Por suerte, el fútbol es un negocio. Y, habiendo plata de por medio, los dueños del show saben que (para que dé dinero) un espectáculo puede ser cualquier cosa menos aburrido. El fútbol es, hasta ahora, el único negocio del espectáculo que se permite autodestruirse. Cuando todo el mundo esperaba apreciar el arte de Maradona, su marcador (Gentile, por ejemplo) tenía permiso para pegarle 47 patadas en un mismo partido. Es como contratar a Mercedes Sosa y admitir que se le corte el micrófono, se le quemen las luces y se le hunda el escenario. Pero, para esperanza de aquellos que amamos el fútbol, hoy la FIFA parece tomar medidas para salvar a la gallina de los huevos de oro.

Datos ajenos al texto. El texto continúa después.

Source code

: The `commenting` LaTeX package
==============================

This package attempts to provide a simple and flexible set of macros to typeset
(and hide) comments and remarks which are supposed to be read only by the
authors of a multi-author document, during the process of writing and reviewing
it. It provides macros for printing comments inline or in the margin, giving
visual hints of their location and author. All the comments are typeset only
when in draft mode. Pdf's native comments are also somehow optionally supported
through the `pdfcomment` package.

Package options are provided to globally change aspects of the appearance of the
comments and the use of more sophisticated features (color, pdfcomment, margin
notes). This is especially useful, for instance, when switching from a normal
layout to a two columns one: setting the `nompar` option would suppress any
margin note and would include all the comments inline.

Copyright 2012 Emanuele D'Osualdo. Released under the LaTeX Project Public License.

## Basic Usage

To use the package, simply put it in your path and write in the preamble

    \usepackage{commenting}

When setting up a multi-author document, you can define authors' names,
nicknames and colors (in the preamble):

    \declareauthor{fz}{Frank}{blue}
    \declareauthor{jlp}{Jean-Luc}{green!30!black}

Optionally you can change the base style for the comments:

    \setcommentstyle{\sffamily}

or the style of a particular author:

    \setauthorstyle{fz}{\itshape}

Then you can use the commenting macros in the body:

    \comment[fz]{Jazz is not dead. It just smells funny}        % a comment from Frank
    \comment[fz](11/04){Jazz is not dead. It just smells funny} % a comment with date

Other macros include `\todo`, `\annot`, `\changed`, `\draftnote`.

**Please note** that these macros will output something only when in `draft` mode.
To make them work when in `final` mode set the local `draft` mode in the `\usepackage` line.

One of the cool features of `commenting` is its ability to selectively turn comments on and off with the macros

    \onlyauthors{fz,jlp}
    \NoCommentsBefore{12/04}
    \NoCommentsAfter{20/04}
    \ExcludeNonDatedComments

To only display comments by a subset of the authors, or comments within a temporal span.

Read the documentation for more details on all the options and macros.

Tres puntos al ganador, sanciones a los violentos, prohibición de entregar permanentemente la pelota al arquero. Por otra parte, los equipos modelo, el San Pablo, el Barcelona, el Milan, salen mirando el arco de enfrente, toman riesgos, apuestan fuerte, saltan a la cancha con audacia y autoridad, como dicen los españoles. Y ganan jugando el fútbol que le gusta a la gente. Porque la gente sabe distinguir entre fútbol bien jugado y fútbol meramente lindo. Entre el jugador en serio y el jugador calesitero. Nadie supone que tirar un caño, hacer un sombrero o tener la pelota sobre el empeine catorce minutos sin crear ni una sola opción de gol en el arco contrario sea jugar bien. De ser así, todos los pibes que acortan el tedio de los entretiempos haciendo jueguito con la pelota llegarían a figuras. Y no lo consiguen.
“El que gana tiene razón”. No sé quién dijo esa frase. Pero la podría haber dicho Hitler luego de invadir Polonia.